Congratulations on the data. Corey, can you talk a little bit about the outcome ending up being also superior on the primary endpoint? And if that's related to issues with resistance to Augmentin already, which is one of the standard therapies for UTIs and how sulopenem can really impact clinical outcomes if it gets approved or when it gets approved?

Sure. Actually, it's kind of interesting, Jason. Thanks for the question, first of all, because sulopenem hit the noninferiority as we talked about, in the susceptible population and was statistically superior, but that was in the susceptible population. So it's actually even a little bit different than, I would say, a little bit more favorable because we're not talking about the resistance population. Those are patients that had a bug that was susceptible to Augmentin. And in that population, we were both noninferior and statistically superior in that population.

Will the full data set be stratified by a resistant population as well as it had been in the prior study? Or is it because they are in the same class as lactams that you don't need to do that?

Yes. The resistant population in the study ended up being very, very small. And I believe we only had something on the order of 67 patients that were resistant and therefore, no conclusions can be drawn from a sample size that small. So we may look at that, but I don't think there's any conclusions that can be drawn just because of the sample size is as small as it is.

Got it. Last question. In terms of your commercial readiness, can you talk just a little bit about a lot of that readiness and kind of leg work that was done prior with expectations of approval in 2021, and what you'll need to do to kind of ramp that up should sulopenem get approved later this year?
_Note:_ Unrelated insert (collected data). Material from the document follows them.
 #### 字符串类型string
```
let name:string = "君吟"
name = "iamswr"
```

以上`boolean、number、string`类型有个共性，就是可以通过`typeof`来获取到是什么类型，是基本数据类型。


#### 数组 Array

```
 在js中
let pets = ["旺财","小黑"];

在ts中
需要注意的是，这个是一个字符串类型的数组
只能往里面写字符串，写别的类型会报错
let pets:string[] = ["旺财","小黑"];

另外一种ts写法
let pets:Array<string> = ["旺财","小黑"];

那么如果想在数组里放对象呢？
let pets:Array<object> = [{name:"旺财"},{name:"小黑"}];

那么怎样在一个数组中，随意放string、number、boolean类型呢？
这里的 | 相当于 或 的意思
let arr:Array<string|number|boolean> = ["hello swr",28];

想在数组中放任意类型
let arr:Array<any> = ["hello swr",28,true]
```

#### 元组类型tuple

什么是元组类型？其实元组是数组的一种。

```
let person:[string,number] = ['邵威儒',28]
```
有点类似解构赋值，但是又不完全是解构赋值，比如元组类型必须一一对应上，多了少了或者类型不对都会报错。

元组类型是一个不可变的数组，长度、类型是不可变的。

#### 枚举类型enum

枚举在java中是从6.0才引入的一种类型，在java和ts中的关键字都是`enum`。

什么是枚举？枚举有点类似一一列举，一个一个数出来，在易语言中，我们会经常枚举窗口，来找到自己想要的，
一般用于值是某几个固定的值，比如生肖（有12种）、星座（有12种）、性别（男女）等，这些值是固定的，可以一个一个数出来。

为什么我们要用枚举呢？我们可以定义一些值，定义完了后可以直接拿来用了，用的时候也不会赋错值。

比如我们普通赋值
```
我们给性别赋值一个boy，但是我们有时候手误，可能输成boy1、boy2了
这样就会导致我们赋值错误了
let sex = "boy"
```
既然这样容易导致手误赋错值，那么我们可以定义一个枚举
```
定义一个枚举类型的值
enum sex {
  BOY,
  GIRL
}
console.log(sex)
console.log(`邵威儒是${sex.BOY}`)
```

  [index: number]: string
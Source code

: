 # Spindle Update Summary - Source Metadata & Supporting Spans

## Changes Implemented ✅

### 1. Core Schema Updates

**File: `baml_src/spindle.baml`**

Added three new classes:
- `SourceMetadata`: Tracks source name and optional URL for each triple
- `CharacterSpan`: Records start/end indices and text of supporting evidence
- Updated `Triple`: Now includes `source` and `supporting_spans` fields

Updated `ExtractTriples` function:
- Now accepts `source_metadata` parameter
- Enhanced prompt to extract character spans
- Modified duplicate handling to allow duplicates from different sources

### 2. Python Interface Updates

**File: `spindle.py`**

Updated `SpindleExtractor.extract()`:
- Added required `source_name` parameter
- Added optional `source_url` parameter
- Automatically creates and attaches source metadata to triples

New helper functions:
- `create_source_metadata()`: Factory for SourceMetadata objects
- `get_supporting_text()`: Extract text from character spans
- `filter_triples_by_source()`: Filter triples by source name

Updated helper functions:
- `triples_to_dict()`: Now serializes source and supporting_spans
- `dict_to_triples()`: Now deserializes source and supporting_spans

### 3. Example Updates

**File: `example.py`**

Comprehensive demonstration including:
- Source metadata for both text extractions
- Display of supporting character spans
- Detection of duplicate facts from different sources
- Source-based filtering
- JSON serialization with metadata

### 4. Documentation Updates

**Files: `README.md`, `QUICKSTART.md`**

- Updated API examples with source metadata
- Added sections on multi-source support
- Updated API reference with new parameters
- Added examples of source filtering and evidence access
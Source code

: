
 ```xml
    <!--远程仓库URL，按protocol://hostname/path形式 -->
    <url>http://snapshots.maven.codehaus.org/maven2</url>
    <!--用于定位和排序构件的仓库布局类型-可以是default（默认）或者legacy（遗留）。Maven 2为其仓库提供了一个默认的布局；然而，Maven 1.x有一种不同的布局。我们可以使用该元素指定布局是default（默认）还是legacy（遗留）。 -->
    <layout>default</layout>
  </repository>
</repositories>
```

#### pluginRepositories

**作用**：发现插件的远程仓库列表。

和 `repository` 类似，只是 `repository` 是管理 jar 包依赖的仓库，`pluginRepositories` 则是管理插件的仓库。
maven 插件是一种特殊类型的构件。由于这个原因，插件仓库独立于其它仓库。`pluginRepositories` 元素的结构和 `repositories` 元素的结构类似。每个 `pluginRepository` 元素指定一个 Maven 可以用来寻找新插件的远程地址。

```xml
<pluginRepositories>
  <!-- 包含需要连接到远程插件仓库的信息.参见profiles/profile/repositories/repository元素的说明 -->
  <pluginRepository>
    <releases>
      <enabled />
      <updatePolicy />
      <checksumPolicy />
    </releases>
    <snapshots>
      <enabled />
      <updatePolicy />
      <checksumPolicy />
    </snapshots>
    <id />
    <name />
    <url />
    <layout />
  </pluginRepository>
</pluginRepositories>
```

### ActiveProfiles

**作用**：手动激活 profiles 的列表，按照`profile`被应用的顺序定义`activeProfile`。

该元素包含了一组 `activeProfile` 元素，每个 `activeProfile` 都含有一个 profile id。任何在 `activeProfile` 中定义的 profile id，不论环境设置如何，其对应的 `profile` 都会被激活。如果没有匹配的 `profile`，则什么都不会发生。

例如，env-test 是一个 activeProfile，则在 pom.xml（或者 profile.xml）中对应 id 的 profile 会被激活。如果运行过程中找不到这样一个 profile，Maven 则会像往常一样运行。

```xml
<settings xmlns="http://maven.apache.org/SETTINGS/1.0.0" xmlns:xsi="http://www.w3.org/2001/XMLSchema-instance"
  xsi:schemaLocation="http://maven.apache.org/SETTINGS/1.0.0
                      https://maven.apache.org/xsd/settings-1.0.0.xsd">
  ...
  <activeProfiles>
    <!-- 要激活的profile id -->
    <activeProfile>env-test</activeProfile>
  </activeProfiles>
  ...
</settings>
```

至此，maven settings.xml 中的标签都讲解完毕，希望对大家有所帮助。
Yes. I think the commercial side, as you said, had quite a bit of work done previously. And I think the real -- the opportunity for doing some more on the commercial is really just an update or a refresh of the data that was done, the research that was done and talking with payers, just confirming what we had already found out previously. And clearly, that -- all of that information is valuable in any scenario that we would take forward, be that in a potential transaction, be that on your own, all of that is always going to be important for getting the product ready to hit the market and have a very good solid uptake.

Congrats on the data.

[Operator Instructions] We have no further questions at this time. So I will hand back over for any closing remarks.

Great. Thanks very much. We appreciate you joining us today on this call. We are very excited by the results that oral sulopenem has demonstrated in our REASSURE trial, and we're looking forward to resubmitting our new drug application and working with the FDA during the review period with an eye toward potentially having this important treatment in the hands of patients and physicians in the underserved market of uncomplicated urinary tract infections. Have a great day.

That concludes today's call. You may now disconnect your lines.